= Korçë Lyceum =

High school in the city of Korçë, Albania

The Albanian National Lyceum or French Lyceum (Liceu Kombëtar i Korçës or Liceu Francez) was a high school in the city of Korçë, Albania, financed by the Albanian government, but that emphasized the French culture and the European values. The school fully functioned in the years 1917–1939. The building is still used to host the Raqi Qirinxhi High School.

== History ==
The Lyceum opened its doors on 25 October 1917 as the French Lyceum with the decision of the government of the Autonomous Region of Korçë. In 1921 it was renamed to National Lyceum. It was a secular school where all the subjects were in the French language with the exception of the Albanian language.

During World War II, many students of the school joined the youth ranks of the Communist Party of Albania. Following this activity, the fascist regime closed the school. As a result of this decision, which many students found unjust, 150 of them joined the ranks of the Albanian liberation movement after a meeting in Voskopoje. Overall, 384 students of the school joined the liberation movement, out of which 54 died while fighting the fascist and Nazi enemies. Three of them have been declared People's Heroes of Albania by the Albanian government for extraordinary acts of bravery. After 1944, the re-opened school was named after former alumnus and teacher Raqi Qirinxhi, People's Teacher of Albania.

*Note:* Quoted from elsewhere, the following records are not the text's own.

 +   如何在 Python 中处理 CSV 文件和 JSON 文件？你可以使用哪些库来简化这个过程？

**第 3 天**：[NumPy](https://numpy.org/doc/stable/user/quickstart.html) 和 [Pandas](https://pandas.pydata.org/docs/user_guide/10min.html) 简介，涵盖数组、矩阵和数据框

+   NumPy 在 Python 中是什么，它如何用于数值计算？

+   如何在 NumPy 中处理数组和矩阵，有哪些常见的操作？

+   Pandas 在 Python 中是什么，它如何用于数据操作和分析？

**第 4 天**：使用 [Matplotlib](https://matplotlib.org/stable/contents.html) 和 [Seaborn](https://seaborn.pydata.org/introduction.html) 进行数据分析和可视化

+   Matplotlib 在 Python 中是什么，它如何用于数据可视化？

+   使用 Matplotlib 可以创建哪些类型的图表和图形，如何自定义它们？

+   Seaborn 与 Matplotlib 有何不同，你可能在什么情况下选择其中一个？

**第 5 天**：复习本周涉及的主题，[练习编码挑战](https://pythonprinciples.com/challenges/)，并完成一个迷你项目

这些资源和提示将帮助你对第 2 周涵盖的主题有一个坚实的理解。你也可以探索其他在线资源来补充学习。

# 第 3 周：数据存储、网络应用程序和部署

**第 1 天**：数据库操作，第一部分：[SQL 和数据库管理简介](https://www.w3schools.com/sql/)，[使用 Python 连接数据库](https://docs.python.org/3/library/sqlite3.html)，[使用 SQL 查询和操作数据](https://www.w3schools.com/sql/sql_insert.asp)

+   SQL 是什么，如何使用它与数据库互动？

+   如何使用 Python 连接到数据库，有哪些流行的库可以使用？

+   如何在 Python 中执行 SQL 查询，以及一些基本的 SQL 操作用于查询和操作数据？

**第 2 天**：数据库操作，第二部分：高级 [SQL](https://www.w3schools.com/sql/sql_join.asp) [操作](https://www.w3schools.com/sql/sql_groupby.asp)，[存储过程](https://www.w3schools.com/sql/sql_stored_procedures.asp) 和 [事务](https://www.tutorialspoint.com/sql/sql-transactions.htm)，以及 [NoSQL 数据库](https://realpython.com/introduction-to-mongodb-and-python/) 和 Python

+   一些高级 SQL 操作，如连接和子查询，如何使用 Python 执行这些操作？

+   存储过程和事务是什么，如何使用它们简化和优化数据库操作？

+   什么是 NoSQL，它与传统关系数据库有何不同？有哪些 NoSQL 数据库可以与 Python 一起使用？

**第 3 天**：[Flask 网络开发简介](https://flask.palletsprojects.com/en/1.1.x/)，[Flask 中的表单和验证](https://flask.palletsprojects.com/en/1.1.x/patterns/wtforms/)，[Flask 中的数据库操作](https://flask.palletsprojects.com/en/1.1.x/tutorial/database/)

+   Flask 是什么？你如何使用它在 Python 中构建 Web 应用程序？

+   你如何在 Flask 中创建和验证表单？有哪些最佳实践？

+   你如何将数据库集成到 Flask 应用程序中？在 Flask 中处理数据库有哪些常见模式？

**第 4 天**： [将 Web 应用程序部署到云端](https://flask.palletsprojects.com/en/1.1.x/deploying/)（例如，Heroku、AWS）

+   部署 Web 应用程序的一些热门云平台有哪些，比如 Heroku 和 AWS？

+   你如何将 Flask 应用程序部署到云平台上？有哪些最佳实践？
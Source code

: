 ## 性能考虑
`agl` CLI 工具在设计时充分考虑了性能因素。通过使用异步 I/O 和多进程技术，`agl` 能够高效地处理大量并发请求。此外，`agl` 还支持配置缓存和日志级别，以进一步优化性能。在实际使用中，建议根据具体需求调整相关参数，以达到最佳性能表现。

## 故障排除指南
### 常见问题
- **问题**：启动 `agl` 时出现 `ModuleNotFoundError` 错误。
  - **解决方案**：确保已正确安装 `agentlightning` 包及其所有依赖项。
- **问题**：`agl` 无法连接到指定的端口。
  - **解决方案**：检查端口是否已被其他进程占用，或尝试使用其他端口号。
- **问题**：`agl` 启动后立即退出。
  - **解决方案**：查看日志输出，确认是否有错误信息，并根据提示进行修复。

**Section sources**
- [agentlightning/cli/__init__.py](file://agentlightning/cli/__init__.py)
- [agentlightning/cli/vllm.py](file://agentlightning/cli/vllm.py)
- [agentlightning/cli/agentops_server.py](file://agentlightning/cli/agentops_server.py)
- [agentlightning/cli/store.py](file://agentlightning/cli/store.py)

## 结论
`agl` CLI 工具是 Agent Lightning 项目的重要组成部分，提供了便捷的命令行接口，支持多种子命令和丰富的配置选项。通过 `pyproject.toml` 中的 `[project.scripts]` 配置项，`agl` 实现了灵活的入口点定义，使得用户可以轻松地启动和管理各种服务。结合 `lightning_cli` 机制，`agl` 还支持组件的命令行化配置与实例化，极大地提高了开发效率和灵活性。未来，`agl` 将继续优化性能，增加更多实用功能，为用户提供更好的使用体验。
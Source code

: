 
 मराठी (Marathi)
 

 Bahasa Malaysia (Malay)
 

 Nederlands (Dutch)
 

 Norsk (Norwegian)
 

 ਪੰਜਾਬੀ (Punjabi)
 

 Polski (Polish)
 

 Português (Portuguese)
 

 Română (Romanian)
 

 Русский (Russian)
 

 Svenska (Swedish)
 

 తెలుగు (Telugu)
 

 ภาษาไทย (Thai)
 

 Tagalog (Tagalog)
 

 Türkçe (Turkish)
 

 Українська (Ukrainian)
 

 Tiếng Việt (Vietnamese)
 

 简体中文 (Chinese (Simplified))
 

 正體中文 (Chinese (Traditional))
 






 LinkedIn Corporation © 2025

The dictator (from 1944 until his death in 1985) Enver Hoxha was a student here. Under his rule he sent Sabiha Kasimati, a leading scientist who was another fellow student, to be shot in 1951 after she stood against him.

==Notable alumni==
- Pandi Geço
- Enver Hoxha
- Sabiha Kasimati
- Sotir Kuneshka
- Misto Treska

==See also==
- Raqi Qirinxhi High School

==Sources==
- Xoxi, Koli (1997). "Liceu Kombëtar i Korçës (1917–1939)"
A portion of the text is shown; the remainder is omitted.